What you have to do –
Could you reproduce, word for word, everything below from the line containing "- **Error Handling**: Enhanced" down to the line containing "- Updated documentation", with both of those lines included and no others?

Study material –
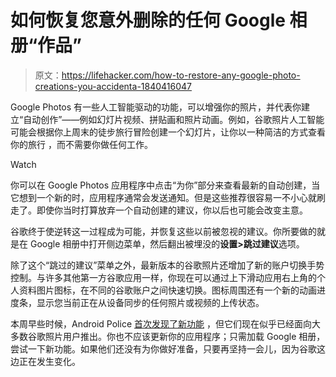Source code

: # 如何恢复您意外删除的任何 Google 相册“作品”

> 原文：<https://lifehacker.com/how-to-restore-any-google-photo-creations-you-accidenta-1840416047>

Google Photos 有一些人工智能驱动的功能，可以增强你的照片，并代表你建立“自动创作”——例如幻灯片视频、拼贴画和照片动画。例如，谷歌照片人工智能可能会根据你上周末的徒步旅行冒险创建一个幻灯片，让你以一种简洁的方式查看你的旅行 ，而不需要你做任何工作。

Watch

你可以在 Google Photos 应用程序中点击“为你”部分来查看最新的自动创建，当它想到一个新的时，应用程序通常会发送通知。但是这些推荐很容易一不小心就刷走了。即使你当时打算放弃一个自动创建的建议，你以后也可能会改变主意。

谷歌终于使逆转这一过程成为可能，并恢复这些以前被忽视的建议。你所要做的就是在 Google 相册中打开侧边菜单，然后翻出被埋没的**设置>跳过建议**选项。

除了这个“跳过的建议”菜单之外，最新版本的谷歌照片还增加了新的账户切换手势控制。与许多其他第一方谷歌应用一样，你现在可以通过上下滑动应用右上角的个人资料图片图标，在不同的谷歌账户之间快速切换。图标周围还有一个新的动画进度条，显示您当前正在从设备同步的任何照片或视频的上传状态。

本周早些时候，Android Police [首次发现了新功能](https://www.androidpolice.com/2019/12/12/google-photos-rolling-out-new-account-picker-and-a-way-to-get-back-automated-creations-you-dismissed/) ，但它们现在似乎已经面向大多数谷歌照片用户推出。你也不应该更新你的应用程序；只需加载 Google 相册，尝试一下新功能。如果他们还没有为你做好准备，只要再坚持一会儿，因为谷歌这边正在发生变化。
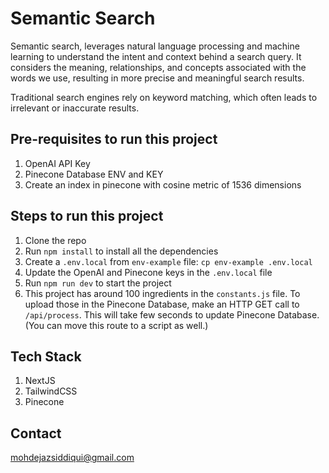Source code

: # Semantic Search

Semantic search, leverages natural language processing and machine learning to understand the intent and context behind a search query. It considers the meaning, relationships, and concepts associated with the words we use, resulting in more precise and meaningful search results.

Traditional search engines rely on keyword matching, which often leads to irrelevant or inaccurate results.

## Pre-requisites to run this project

1. OpenAI API Key
2. Pinecone Database ENV and KEY
3. Create an index in pinecone with cosine metric of 1536 dimensions

## Steps to run this project

1. Clone the repo
2. Run `npm install` to install all the dependencies
3. Create a `.env.local` from `env-example` file: `cp env-example .env.local`
4. Update the OpenAI and Pinecone keys in the `.env.local` file
5. Run `npm run dev` to start the project
6. This project has around 100 ingredients in the `constants.js` file. To upload those in the Pinecone Database, make an HTTP GET call to `/api/process`. This will take few seconds to update Pinecone Database. (You can move this route to a script as well.)

## Tech Stack

1. NextJS
2. TailwindCSS
3. Pinecone

## Contact

mohdejazsiddiqui@gmail.com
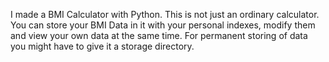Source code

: I made a BMI Calculator with Python. This is not just an ordinary calculator. You can store your BMI Data in it with your personal indexes, modify them and view your own data at the same time. For permanent storing of data you might have to give it a storage directory.
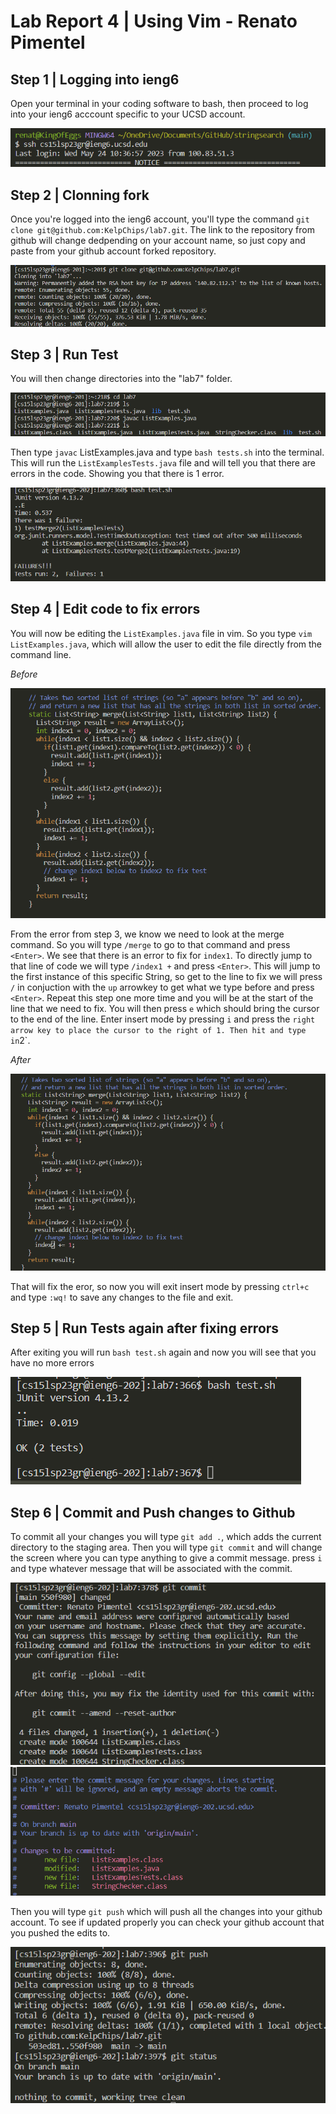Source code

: # Lab Report 4 | Using Vim - Renato Pimentel
## Step 1 | Logging into ieng6

Open your terminal in your coding software to bash, then proceed to log into your ieng6 acccount specific to your UCSD account.

![image](Step_4.png)

## Step 2 | Clonning fork

Once you're logged into the ieng6 account, you'll type the command `git clone git@github.com:KelpChips/lab7.git`. The link to the repository from github will change dedpending on your account name, so just copy and paste from your github account forked repository.

![image](step5.png)

## Step 3 | Run Test 

You will then change directories into the "lab7" folder. 

![image](step6part1.png)

Then type `javac` ListExamples.java and type `bash tests.sh` into the terminal. This will run the `ListExamplesTests.java` file and will tell you that there are errors in the code. Showing you that there is 1 error.

![image](step6errors.png)


## Step 4 | Edit code to fix errors

You will now be editing the `ListExamples.java` file in vim. So you type `vim ListExamples.java`, which will allow the user to edit the file directly from the command line.

*Before* 

![image](step7_before.png)

From the error from step 3, we know we need to look at the merge command. So you will type `/merge` to go to that command and press `<Enter>`. We see that there is an error to fix for `index1`. To directly jump to that line of code we will type `/index1 +` and press `<Enter>`. This will jump to the first instance of this specific String, so get to the line to fix we will press `/` in conjuction with the `up` arrowkey to get what we type before and press `<Enter>`. Repeat this step one more time and you will be at the start of the line that we need to fix. You will then press `e` which should bring the cursor to the end of the line. Enter insert mode by pressing `i` and press the `right arrow key to place the cursor to the right of 1. Then hit `<backspace>` and type in `2`.
  
*After*

![image](Step7_after.png)
  
That will fix the eror, so now you will exit insert mode by pressing `ctrl+c` and type `:wq!` to save any changes to the file and exit.

## Step 5 | Run Tests again after fixing errors
  
After exiting you will run `bash test.sh` again and now you will see that you have no more errors
  
![image](Step8.png)
  
## Step 6 | Commit and Push changes to Github
  
To commit all your changes you will type `git add .`, which adds the current directory to the staging area. Then you will type `git commit` and will change the screen where you can type anything to give a commit message. press `i` and type whatever message that will be associated with the commit.

![image](commitstep.png)
![image](step9.png)
  
  
Then you will type `git push` which will push all the changes into your github account. To see if updated properly you can check your github account that you pushed the edits to.
  
![image](step10.png)
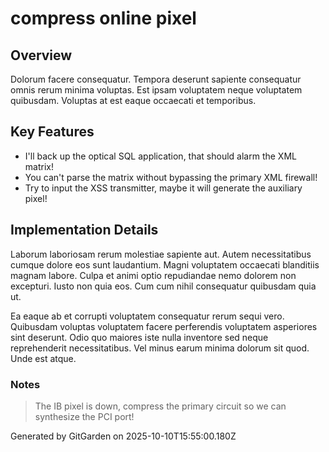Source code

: # compress online pixel

## Overview
Dolorum facere consequatur. Tempora deserunt sapiente consequatur omnis rerum minima voluptas. Est ipsam voluptatem neque voluptatem quibusdam. Voluptas at est eaque occaecati et temporibus.

## Key Features
- I'll back up the optical SQL application, that should alarm the XML matrix!
- You can't parse the matrix without bypassing the primary XML firewall!
- Try to input the XSS transmitter, maybe it will generate the auxiliary pixel!

## Implementation Details
Laborum laboriosam rerum molestiae sapiente aut. Autem necessitatibus cumque dolore eos sunt laudantium. Magni voluptatem occaecati blanditiis magnam labore. Culpa et animi optio repudiandae nemo dolorem non excepturi. Iusto non quia eos. Cum cum nihil consequatur quibusdam quia ut.
 Ea eaque ab et corrupti voluptatem consequatur rerum sequi vero. Quibusdam voluptas voluptatem facere perferendis voluptatem asperiores sint deserunt. Odio quo maiores iste nulla inventore sed neque reprehenderit necessitatibus. Vel minus earum minima dolorum sit quod. Unde est atque.

### Notes
> The IB pixel is down, compress the primary circuit so we can synthesize the PCI port!

Generated by GitGarden on 2025-10-10T15:55:00.180Z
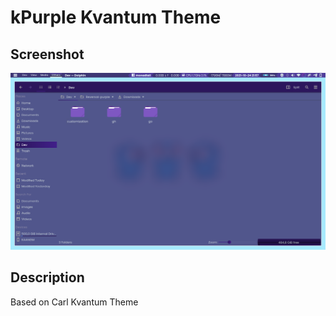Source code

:  # kPurple Kvantum Theme
 ## Screenshot

 ![Screenshot](./ss.png)


 ## Description

 Based on Carl Kvantum Theme
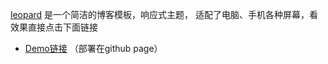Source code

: 
[leopard](https://namikaze7.github.io/) 是一个简洁的博客模板，响应式主题， 适配了电脑、手机各种屏幕，看效果直接点击下面链接
 

 * [Demo链接](https://namikaze7.github.io/) （部署在github page）         


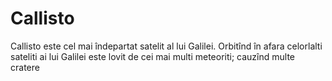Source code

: # Callisto

Callisto este cel mai îndepartat satelit al lui Galilei. Orbitînd în afara
celorlalti sateliti ai lui Galilei este lovit de cei mai multi meteoriti;
cauzînd multe cratere
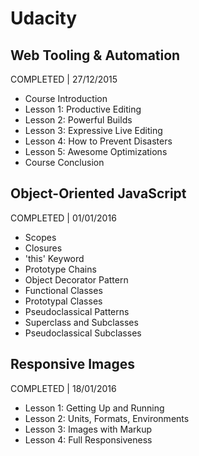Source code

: # Udacity

## Web Tooling & Automation
COMPLETED | 27/12/2015

- Course Introduction
- Lesson 1: Productive Editing
- Lesson 2: Powerful Builds
- Lesson 3: Expressive Live Editing
- Lesson 4: How to Prevent Disasters
- Lesson 5: Awesome Optimizations
- Course Conclusion

## Object-Oriented JavaScript
COMPLETED | 01/01/2016

- Scopes
- Closures
- 'this' Keyword
- Prototype Chains
- Object Decorator Pattern
- Functional Classes
- Prototypal Classes
- Pseudoclassical Patterns
- Superclass and Subclasses
- Pseudoclassical Subclasses

## Responsive Images
COMPLETED | 18/01/2016
- Lesson 1: Getting Up and Running
- Lesson 2: Units, Formats, Environments
- Lesson 3: Images with Markup
- Lesson 4: Full Responsiveness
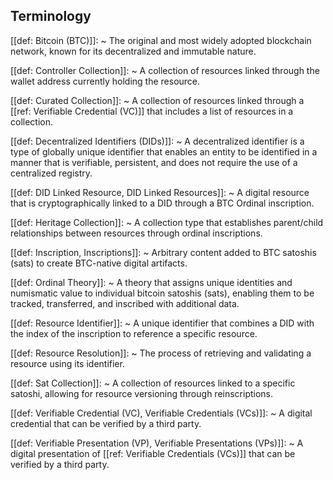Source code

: ## Terminology

[[def: Bitcoin (BTC)]]:
~ The original and most widely adopted blockchain network, known for its decentralized and immutable nature.

[[def: Controller Collection]]:
~ A collection of resources linked through the wallet address currently holding the resource.

[[def: Curated Collection]]:
~ A collection of resources linked through a [[ref: Verifiable Credential (VC)]] that includes a list of resources in a collection.

[[def: Decentralized Identifiers (DIDs)]]:
~ A decentralized identifier is a type of globally unique identifier that enables an entity to be identified in a manner that is verifiable, persistent, and does not require the use of a centralized registry.

[[def: DID Linked Resource, DID Linked Resources]]:
~ A digital resource that is cryptographically linked to a DID through a BTC Ordinal inscription.

[[def: Heritage Collection]]:
~ A collection type that establishes parent/child relationships between resources through ordinal inscriptions.

[[def: Inscription, Inscriptions]]:
~ Arbitrary content added to BTC satoshis (sats) to create BTC-native digital artifacts.

[[def: Ordinal Theory]]:
~ A theory that assigns unique identities and numismatic value to individual bitcoin satoshis (sats), enabling them to be tracked, transferred, and inscribed with additional data.

[[def: Resource Identifier]]:
~ A unique identifier that combines a DID with the index of the inscription to reference a specific resource.

[[def: Resource Resolution]]:
~ The process of retrieving and validating a resource using its identifier.

[[def: Sat Collection]]:
~ A collection of resources linked to a specific satoshi, allowing for resource versioning through reinscriptions.

[[def: Verifiable Credential (VC), Verifiable Credentials (VCs)]]:
~ A digital credential that can be verified by a third party.

[[def: Verifiable Presentation (VP), Verifiable Presentations (VPs)]]:
~ A digital presentation of [[ref: Verifiable Credentials (VCs)]] that can be verified by a third party.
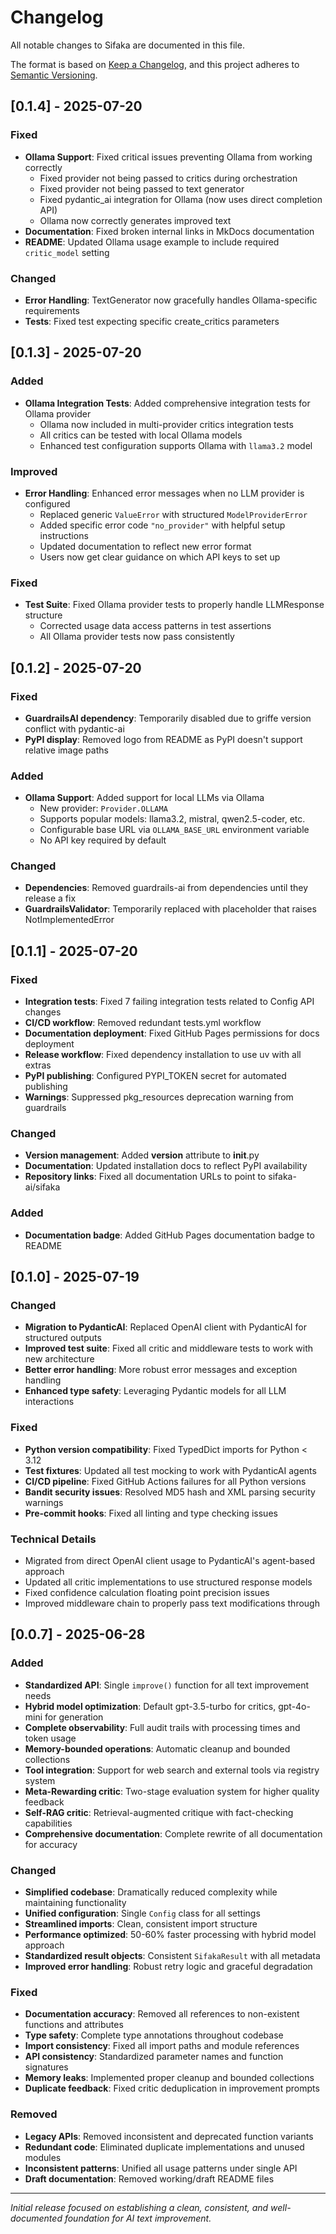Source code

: # Changelog

All notable changes to Sifaka are documented in this file.

The format is based on [Keep a Changelog](https://keepachangelog.com/en/1.0.0/),
and this project adheres to [Semantic Versioning](https://semver.org/spec/v2.0.0.html).

## [0.1.4] - 2025-07-20

### Fixed
- **Ollama Support**: Fixed critical issues preventing Ollama from working correctly
  - Fixed provider not being passed to critics during orchestration
  - Fixed provider not being passed to text generator
  - Fixed pydantic_ai integration for Ollama (now uses direct completion API)
  - Ollama now correctly generates improved text
- **Documentation**: Fixed broken internal links in MkDocs documentation
- **README**: Updated Ollama usage example to include required `critic_model` setting

### Changed
- **Error Handling**: TextGenerator now gracefully handles Ollama-specific requirements
- **Tests**: Fixed test expecting specific create_critics parameters

## [0.1.3] - 2025-07-20

### Added
- **Ollama Integration Tests**: Added comprehensive integration tests for Ollama provider
  - Ollama now included in multi-provider critics integration tests
  - All critics can be tested with local Ollama models
  - Enhanced test configuration supports Ollama with `llama3.2` model

### Improved
- **Error Handling**: Enhanced error messages when no LLM provider is configured
  - Replaced generic `ValueError` with structured `ModelProviderError`
  - Added specific error code `"no_provider"` with helpful setup instructions
  - Updated documentation to reflect new error format
  - Users now get clear guidance on which API keys to set up

### Fixed
- **Test Suite**: Fixed Ollama provider tests to properly handle LLMResponse structure
  - Corrected usage data access patterns in test assertions
  - All Ollama provider tests now pass consistently

## [0.1.2] - 2025-07-20

### Fixed
- **GuardrailsAI dependency**: Temporarily disabled due to griffe version conflict with pydantic-ai
- **PyPI display**: Removed logo from README as PyPI doesn't support relative image paths

### Added
- **Ollama Support**: Added support for local LLMs via Ollama
  - New provider: `Provider.OLLAMA`
  - Supports popular models: llama3.2, mistral, qwen2.5-coder, etc.
  - Configurable base URL via `OLLAMA_BASE_URL` environment variable
  - No API key required by default

### Changed
- **Dependencies**: Removed guardrails-ai from dependencies until they release a fix
- **GuardrailsValidator**: Temporarily replaced with placeholder that raises NotImplementedError

## [0.1.1] - 2025-07-20

### Fixed
- **Integration tests**: Fixed 7 failing integration tests related to Config API changes
- **CI/CD workflow**: Removed redundant tests.yml workflow
- **Documentation deployment**: Fixed GitHub Pages permissions for docs deployment
- **Release workflow**: Fixed dependency installation to use uv with all extras
- **PyPI publishing**: Configured PYPI_TOKEN secret for automated publishing
- **Warnings**: Suppressed pkg_resources deprecation warning from guardrails

### Changed
- **Version management**: Added __version__ attribute to __init__.py
- **Documentation**: Updated installation docs to reflect PyPI availability
- **Repository links**: Fixed all documentation URLs to point to sifaka-ai/sifaka

### Added
- **Documentation badge**: Added GitHub Pages documentation badge to README

## [0.1.0] - 2025-07-19

### Changed
- **Migration to PydanticAI**: Replaced OpenAI client with PydanticAI for structured outputs
- **Improved test suite**: Fixed all critic and middleware tests to work with new architecture
- **Better error handling**: More robust error messages and exception handling
- **Enhanced type safety**: Leveraging Pydantic models for all LLM interactions

### Fixed
- **Python version compatibility**: Fixed TypedDict imports for Python < 3.12
- **Test fixtures**: Updated all test mocking to work with PydanticAI agents
- **CI/CD pipeline**: Fixed GitHub Actions failures for all Python versions
- **Bandit security issues**: Resolved MD5 hash and XML parsing security warnings
- **Pre-commit hooks**: Fixed all linting and type checking issues

### Technical Details
- Migrated from direct OpenAI client usage to PydanticAI's agent-based approach
- Updated all critic implementations to use structured response models
- Fixed confidence calculation floating point precision issues
- Improved middleware chain to properly pass text modifications through

## [0.0.7] - 2025-06-28

### Added
- **Standardized API**: Single `improve()` function for all text improvement needs
- **Hybrid model optimization**: Default gpt-3.5-turbo for critics, gpt-4o-mini for generation
- **Complete observability**: Full audit trails with processing times and token usage
- **Memory-bounded operations**: Automatic cleanup and bounded collections
- **Tool integration**: Support for web search and external tools via registry system
- **Meta-Rewarding critic**: Two-stage evaluation system for higher quality feedback
- **Self-RAG critic**: Retrieval-augmented critique with fact-checking capabilities
- **Comprehensive documentation**: Complete rewrite of all documentation for accuracy

### Changed
- **Simplified codebase**: Dramatically reduced complexity while maintaining functionality
- **Unified configuration**: Single `Config` class for all settings
- **Streamlined imports**: Clean, consistent import structure
- **Performance optimized**: 50-60% faster processing with hybrid model approach
- **Standardized result objects**: Consistent `SifakaResult` with all metadata
- **Improved error handling**: Robust retry logic and graceful degradation

### Fixed
- **Documentation accuracy**: Removed all references to non-existent functions and attributes
- **Type safety**: Complete type annotations throughout codebase
- **Import consistency**: Fixed all import paths and module references
- **API consistency**: Standardized parameter names and function signatures
- **Memory leaks**: Implemented proper cleanup and bounded collections
- **Duplicate feedback**: Fixed critic deduplication in improvement prompts

### Removed
- **Legacy APIs**: Removed inconsistent and deprecated function variants
- **Redundant code**: Eliminated duplicate implementations and unused modules
- **Inconsistent patterns**: Unified all usage patterns under single API
- **Draft documentation**: Removed working/draft README files

---

*Initial release focused on establishing a clean, consistent, and well-documented foundation for AI text improvement.*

Answer to this task –
- **Error Handling**: Enhanced error messages when no LLM provider is configured
  - Replaced generic `ValueError` with structured `ModelProviderError`
  - Added specific error code `"no_provider"` with helpful setup instructions
  - Updated documentation to reflect new error format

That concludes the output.